(Dataset entries)
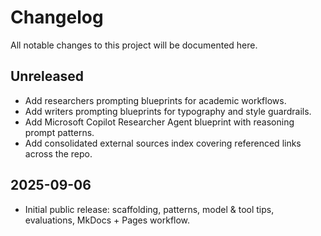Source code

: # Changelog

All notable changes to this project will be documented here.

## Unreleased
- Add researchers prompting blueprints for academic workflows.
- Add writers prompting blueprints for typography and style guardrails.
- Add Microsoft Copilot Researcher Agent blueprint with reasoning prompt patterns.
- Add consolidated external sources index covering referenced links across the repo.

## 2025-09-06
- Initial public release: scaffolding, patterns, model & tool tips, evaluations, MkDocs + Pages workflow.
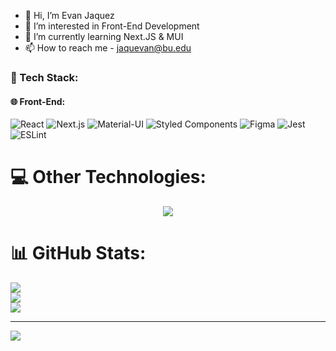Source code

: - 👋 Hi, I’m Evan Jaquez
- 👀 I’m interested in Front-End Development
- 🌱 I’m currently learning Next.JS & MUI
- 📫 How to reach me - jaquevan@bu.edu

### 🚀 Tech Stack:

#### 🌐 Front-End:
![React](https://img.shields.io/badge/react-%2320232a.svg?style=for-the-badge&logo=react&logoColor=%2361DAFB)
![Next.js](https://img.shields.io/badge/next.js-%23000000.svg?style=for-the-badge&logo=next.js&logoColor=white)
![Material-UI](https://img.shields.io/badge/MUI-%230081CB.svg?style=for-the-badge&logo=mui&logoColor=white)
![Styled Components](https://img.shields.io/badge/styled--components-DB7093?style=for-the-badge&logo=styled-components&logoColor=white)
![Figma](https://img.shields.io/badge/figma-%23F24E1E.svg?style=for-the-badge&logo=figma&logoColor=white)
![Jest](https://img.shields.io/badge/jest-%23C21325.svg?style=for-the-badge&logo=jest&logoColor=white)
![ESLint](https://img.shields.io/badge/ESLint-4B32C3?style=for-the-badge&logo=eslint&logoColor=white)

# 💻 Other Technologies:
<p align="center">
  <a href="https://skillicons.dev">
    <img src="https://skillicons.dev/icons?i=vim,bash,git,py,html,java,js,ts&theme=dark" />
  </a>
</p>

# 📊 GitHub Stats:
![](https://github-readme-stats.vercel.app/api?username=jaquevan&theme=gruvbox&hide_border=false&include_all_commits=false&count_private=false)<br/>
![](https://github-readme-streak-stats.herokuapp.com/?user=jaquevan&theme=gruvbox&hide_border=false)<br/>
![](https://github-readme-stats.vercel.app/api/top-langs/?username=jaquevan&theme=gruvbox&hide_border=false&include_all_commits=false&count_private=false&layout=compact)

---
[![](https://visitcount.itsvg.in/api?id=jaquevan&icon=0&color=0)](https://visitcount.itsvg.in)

...

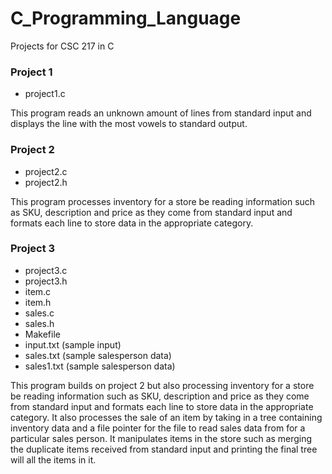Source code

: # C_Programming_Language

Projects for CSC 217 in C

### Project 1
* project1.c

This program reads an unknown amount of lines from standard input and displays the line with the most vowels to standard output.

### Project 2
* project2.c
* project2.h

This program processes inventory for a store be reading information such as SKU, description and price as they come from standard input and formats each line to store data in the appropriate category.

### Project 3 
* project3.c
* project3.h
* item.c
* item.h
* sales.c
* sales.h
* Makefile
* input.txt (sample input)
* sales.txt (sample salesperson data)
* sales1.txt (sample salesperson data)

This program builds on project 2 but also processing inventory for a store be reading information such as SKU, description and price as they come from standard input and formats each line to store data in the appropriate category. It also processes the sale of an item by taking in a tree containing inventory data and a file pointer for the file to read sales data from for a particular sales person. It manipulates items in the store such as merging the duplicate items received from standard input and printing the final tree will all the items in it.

■ TASK
Each line in the data that holds the word "description" must be copied.

■ RESPONSE
This program processes inventory for a store be reading information such as SKU, description and price as they come from standard input and formats each line to store data in the appropriate category.
This program builds on project 2 but also processing inventory for a store be reading information such as SKU, description and price as they come from standard input and formats each line to store data in the appropriate category. It also processes the sale of an item by taking in a tree containing inventory data and a file pointer for the file to read sales data from for a particular sales person. It manipulates items in the store such as merging the duplicate items received from standard input and printing the final tree will all the items in it.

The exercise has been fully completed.